ABC’s David Muir got into a notable exchange with President Donald Trump on the idea of building a wall between the U.S. and Mexico. (Transcript here.) It’s notable because Trump falls back on the bedrock of nonsense and illogical statements to back up his newly signed executive order to move on the wall.

After repeated claims during his 2016 campaign that Mexico will pay for the wall (with nary a shred of evidence for such an idea), it’s quite clear now (as it always was) that if the wall is to be built, it will be funded by Americans. House Speaker Paul Ryan, carrying water like a blind mule for the president, has promised to commit funds to the project. The whole thing is estimated on the low end at around $12 billion to $15 billion. “We have ambitious goals and ambitious timelines,” Ryan said, wincing in pleasure from the force of the president’s hand against his lower intestine.

Unsurprisingly, Mexican President Enrique Peña Nieto has canceled his planned trip to the White House. “I regret and condemn the United States’ decision to continue with the construction of a wall that, for years now, far from uniting us, divides us,” he said in a video statement via Twitter.

In his interview with Muir, Trump repeatedly insisted that the wall needs to be built now — and that the urgency requires American dollars. If we wait two or three years, sure, yeah, Mexico would pay for it – guaranteed! – but we’ve got to build now. Congressional leaders seem only too happy to oblige.

Say what you will about the source of funding; it doesn’t matter terribly much in the end, as Trump’s policies are only going to increase the reach of government (by expediting pipeline construction or instituting temporary/indefinite bans on refugees seeking asylum and human rights). But the wall is a crystalline example of how those policies can and will alter the relative geopolitical calm of North America.

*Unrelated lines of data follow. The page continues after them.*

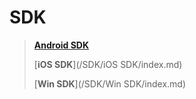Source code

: # SDK

> [**Android SDK**](/SDK/androidsdk.md)
>
> [**iOS SDK**](/SDK/iOS SDK/index.md)
>
> [**Win SDK**](/SDK/Win SDK/index.md)



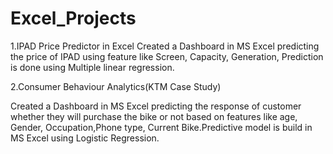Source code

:# Excel_Projects
1.IPAD Price Predictor in Excel
Created a Dashboard in MS Excel predicting the price of IPAD using
feature like Screen, Capacity, Generation, Prediction is done using Multiple linear regression.

2.Consumer Behaviour Analytics(KTM Case Study)

Created a Dashboard in MS Excel predicting the response of customer
whether they will purchase the bike or not based on features like
age, Gender, Occupation,Phone type, Current Bike.Predictive model
is build in MS Excel using Logistic Regression.
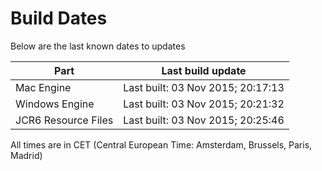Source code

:# Build Dates

Below are the last known dates to updates

Part | Last build update
-----|-----
Mac Engine | Last built: 03 Nov 2015; 20:17:13
Windows Engine | Last built: 03 Nov 2015; 20:21:32
JCR6 Resource Files | Last built: 03 Nov 2015; 20:25:46
All times are in CET (Central European Time: Amsterdam, Brussels, Paris, Madrid)




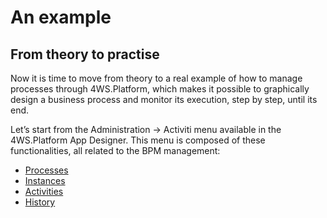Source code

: # An example

## From theory to practise

Now it is time to move from theory to a real example of how to manage processes through 4WS.Platform, which makes it possible to graphically design a business process and monitor its execution, step by step, until its end.

Let’s start from the Administration -&gt; Activiti menu available in the 4WS.Platform App Designer. This menu is composed of these functionalities, all related to the BPM management:

* [Processes](/EE0-6-2-Processes.md)
* [Instances](/EE0-6-3-Instances.md)
* [Activities](/EE0-6-4-Activities.md)
* [History](/EE0-6-5-History.md)





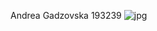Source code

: Andrea Gadzovska 193239
![jpg](https://user-images.githubusercontent.com/102154629/171859742-7cd09147-655e-4ae3-8144-6b50eb15a214.png)
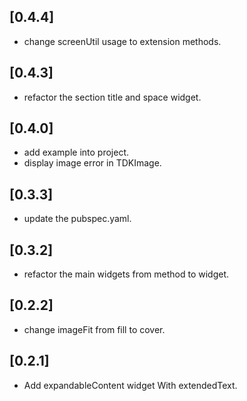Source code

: ## [0.4.4]

* change screenUtil usage to extension methods.

## [0.4.3]

* refactor the section title and space widget.

## [0.4.0]

* add example into project. 
* display image error in TDKImage.

## [0.3.3]

* update the pubspec.yaml.

## [0.3.2]

* refactor the main widgets from method to widget.

## [0.2.2]

* change imageFit from fill to cover.

## [0.2.1]

* Add expandableContent widget With extendedText.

“It is an unprecedented moment for the bilateral relationship,” Genaro Lozano, a professor at the Iberoamerican University in Mexico City, told the New York Times. “In the 19th century, we fought a war with the U.S.; now we find ourselves in a low-intensity war, a commercial one over Nafta and an immigration war due to the measures he just announced.”

No time to vet it, though! With the right ears, you can still hear the chants of “Build that wall!” and “Lock her up!” … probably because your friends and family and neighbors can’t stop cheering on their favorite authoritarian.